Momentous feat, now bury hatchet

Update: 2013-12-19 23:09 GMT
Finally, after almost four and a half decades of trying to get bring in transparency in our legislature and executive divisions, India has managed to pass the Lokpal and Lokayukta Bill in both the houses of Parliament. This after eight unsuccessful attempts since 1966 – when the Moraji Desai-led First Administrative Reforms Commission broached the idea of setting up a civic ombudsman at centre and the states to look into corruption allegations against public functionaries, especially bureaucrats and members of legislative assemblies and Parliament – is indeed a time for celebration, particularly at a time when the political and bureaucratic apparatus is crumbling under the unbearable weight of rampant corruption in every sphere. The Lokpal Bill, which was passed with amendments, was given the final push by the Gandhian Anna Hazare, whose nine-day fast at Ralegaon Siddhi was the final straw that the Congress vice-president Rahul Gandhi clutched on to to refloat the Bill with an urgency and bring it in the winter session of Parliament. That it was welcomed by leader of opposition Sushma Swaraj, even though MPs from regional dispensations like Samajwadi Party and Shiv Sena staged a walkout in protest, obviously meant that the Congress-led UPA is falling back on measures that it hopes would attach its name to landmark rulings, if not guarantee a victory in the next Lok Sabha elections scheduled in May 2014. However, as the UPA puts it, the Lokpal Bill could only work in unison with other anti-graft legislations, which it hopes to bring in this session, as a part of a ‘comprehensive anti-corruption framework’, a feat that might as well be difficult to pull off. Although, it was the Congress-led UPA that brought in the watershed Right to Information (RTI) Act in 2005, it took eight long years to deliver the next in line, which was the Lokpal Bill. Even now, unless the six pending draft legislations are given the green signal, such as Prevention of Corruption amendment, right to citizens for time-bound delivery of goods and services, public procurement, foreign bribery, judicial accountability and the whistleblowers bills, the Lokpal and Lokayukta Act will prove to be rather inadequate in curbing corruption and fraudulence in executions of public functions.

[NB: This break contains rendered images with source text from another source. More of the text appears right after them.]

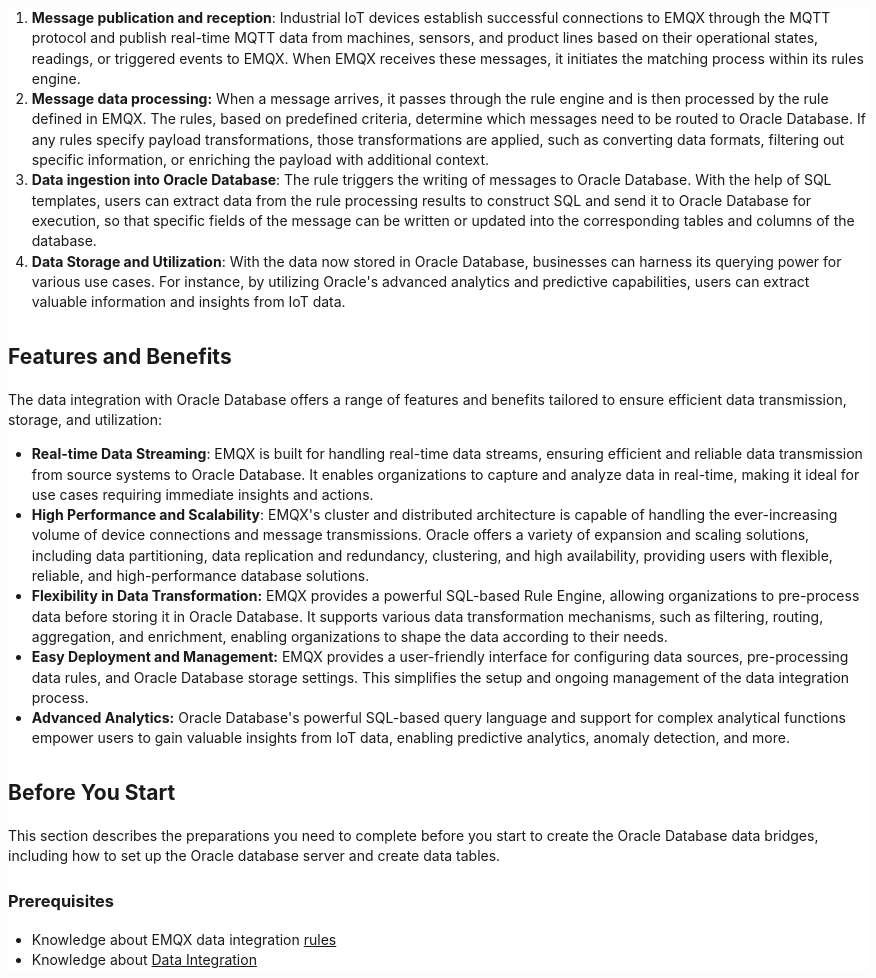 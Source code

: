 1. **Message publication and reception**: Industrial IoT devices establish successful connections to EMQX through the MQTT protocol and publish real-time MQTT data from machines, sensors, and product lines based on their operational states, readings, or triggered events to EMQX. When EMQX receives these messages, it initiates the matching process within its rules engine.  
2. **Message data processing:** When a message arrives, it passes through the rule engine and is then processed by the rule defined in EMQX. The rules, based on predefined criteria, determine which messages need to be routed to Oracle Database. If any rules specify payload transformations, those transformations are applied, such as converting data formats, filtering out specific information, or enriching the payload with additional context.
3. **Data ingestion into Oracle Database**: The rule triggers the writing of messages to Oracle Database. With the help of SQL templates, users can extract data from the rule processing results to construct SQL and send it to Oracle Database for execution, so that specific fields of the message can be written or updated into the corresponding tables and columns of the database.
4. **Data Storage and Utilization**: With the data now stored in Oracle Database, businesses can harness its querying power for various use cases. For instance, by utilizing Oracle's advanced analytics and predictive capabilities, users can extract valuable information and insights from IoT data.

## Features and Benefits

The data integration with Oracle Database offers a range of features and benefits tailored to ensure efficient data transmission, storage, and utilization:

- **Real-time Data Streaming**: EMQX is built for handling real-time data streams, ensuring efficient and reliable data transmission from source systems to Oracle Database. It enables organizations to capture and analyze data in real-time, making it ideal for use cases requiring immediate insights and actions.
- **High Performance and Scalability**: EMQX's cluster and distributed architecture is capable of handling the ever-increasing volume of device connections and message transmissions. Oracle offers a variety of expansion and scaling solutions, including data partitioning, data replication and redundancy, clustering, and high availability, providing users with flexible, reliable, and high-performance database solutions.
- **Flexibility in Data Transformation:** EMQX provides a powerful SQL-based Rule Engine, allowing organizations to pre-process data before storing it in Oracle Database. It supports various data transformation mechanisms, such as filtering, routing, aggregation, and enrichment, enabling organizations to shape the data according to their needs.
- **Easy Deployment and Management:** EMQX provides a user-friendly interface for configuring data sources, pre-processing data rules, and Oracle Database storage settings. This simplifies the setup and ongoing management of the data integration process.
- **Advanced Analytics:** Oracle Database's powerful SQL-based query language and support for complex analytical functions empower users to gain valuable insights from IoT data, enabling predictive analytics, anomaly detection, and more.

## Before You Start

This section describes the preparations you need to complete before you start to create the Oracle Database data bridges, including how to set up the Oracle database server and create data tables.

### Prerequisites

- Knowledge about EMQX data integration [rules](./rules.md)
- Knowledge about [Data Integration](./data-bridges.md)
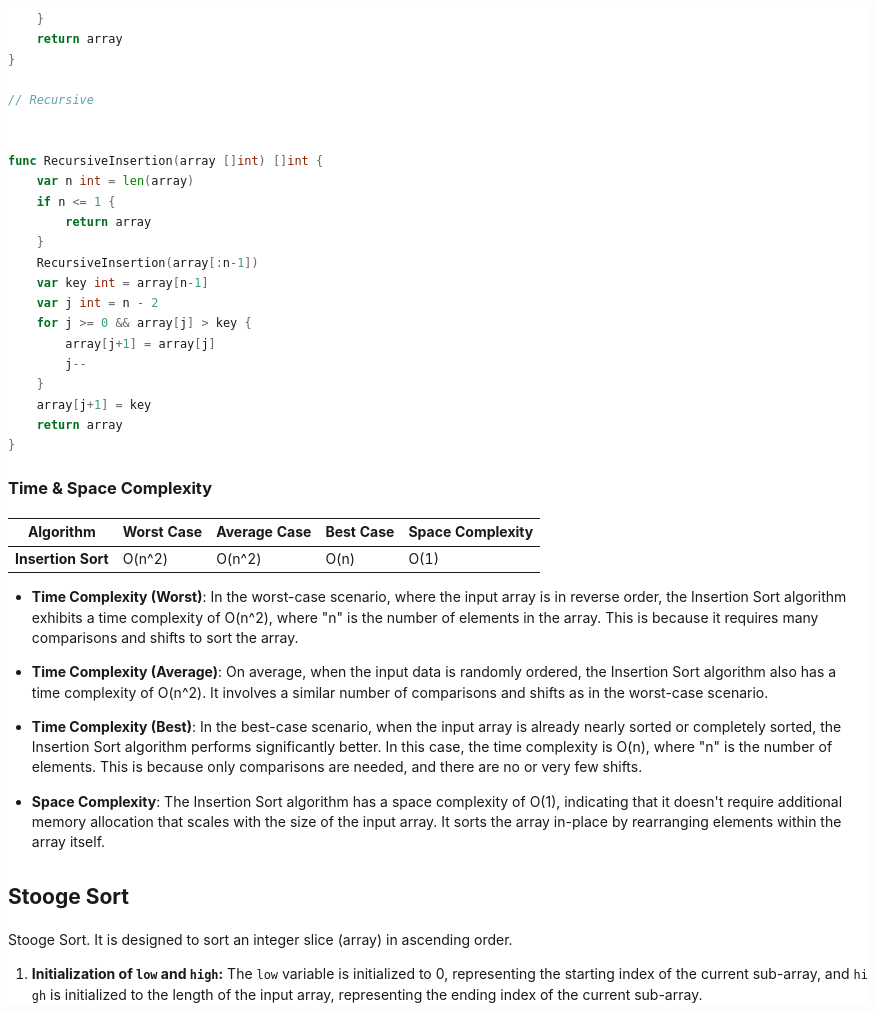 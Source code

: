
 ```go
    }
    return array
}

// Recursive


func RecursiveInsertion(array []int) []int {
	var n int = len(array)
	if n <= 1 {
		return array
	}
	RecursiveInsertion(array[:n-1])
	var key int = array[n-1]
	var j int = n - 2
	for j >= 0 && array[j] > key {
		array[j+1] = array[j]
		j--
	}
	array[j+1] = key
	return array
}
```

### Time & Space Complexity

| Algorithm         | Worst Case | Average Case | Best Case | Space Complexity |
|-------------------|-------------------------|---------------------------|-----------------------|-------------------|
| **Insertion Sort** | O(n^2)                  | O(n^2)                    | O(n)                  | O(1)              |

- **Time Complexity (Worst)**: In the worst-case scenario, where the input array is in reverse order, the Insertion Sort algorithm exhibits a time complexity of O(n^2), where "n" is the number of elements in the array. This is because it requires many comparisons and shifts to sort the array.

- **Time Complexity (Average)**: On average, when the input data is randomly ordered, the Insertion Sort algorithm also has a time complexity of O(n^2). It involves a similar number of comparisons and shifts as in the worst-case scenario.

- **Time Complexity (Best)**: In the best-case scenario, when the input array is already nearly sorted or completely sorted, the Insertion Sort algorithm performs significantly better. In this case, the time complexity is O(n), where "n" is the number of elements. This is because only comparisons are needed, and there are no or very few shifts.

- **Space Complexity**: The Insertion Sort algorithm has a space complexity of O(1), indicating that it doesn't require additional memory allocation that scales with the size of the input array. It sorts the array in-place by rearranging elements within the array itself.

## Stooge Sort

Stooge Sort. It is designed to sort an integer slice (array) in ascending order.

1. **Initialization of `low` and `high`:** The `low` variable is initialized to 0, representing the starting index of the current sub-array, and `high` is initialized to the length of the input array, representing the ending index of the current sub-array.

However, what comes across as a bitterly ironical development is the fact that Arvind Kejriwal and his Aam Aadmi Party – which were fundamental in re-injecting life into the Jan Lokpal movement that had been gathering dust for years – have been cut off from the Bill’s final moments of glory. Kejriwal and his band of activists turned the anti-corruption movement into a national issue, and with Anna Hazare as the face of the uprising, have now been sidelined, with the Congress, against which the anti-graft movement was primarily directed, taking credit for passing the Bill. It is pathetic that political contingencies have pushed Kejriwal and Hazare apart from each other, with the latter more embroiled in furthering his political presence and influence and, and the former resolutely expressing his opposition to the much diluted bill until it was passed, contending that it was severely inadequate to deal with the entrenched corruption. It is unfortunate that the political fraternity prefers to indulge in games of moral one-upmanship and attempts to outplay one another even at a time when the nation has clearly expressed its absolute disgust with such myopic strategies to ensure political relevance and longevity.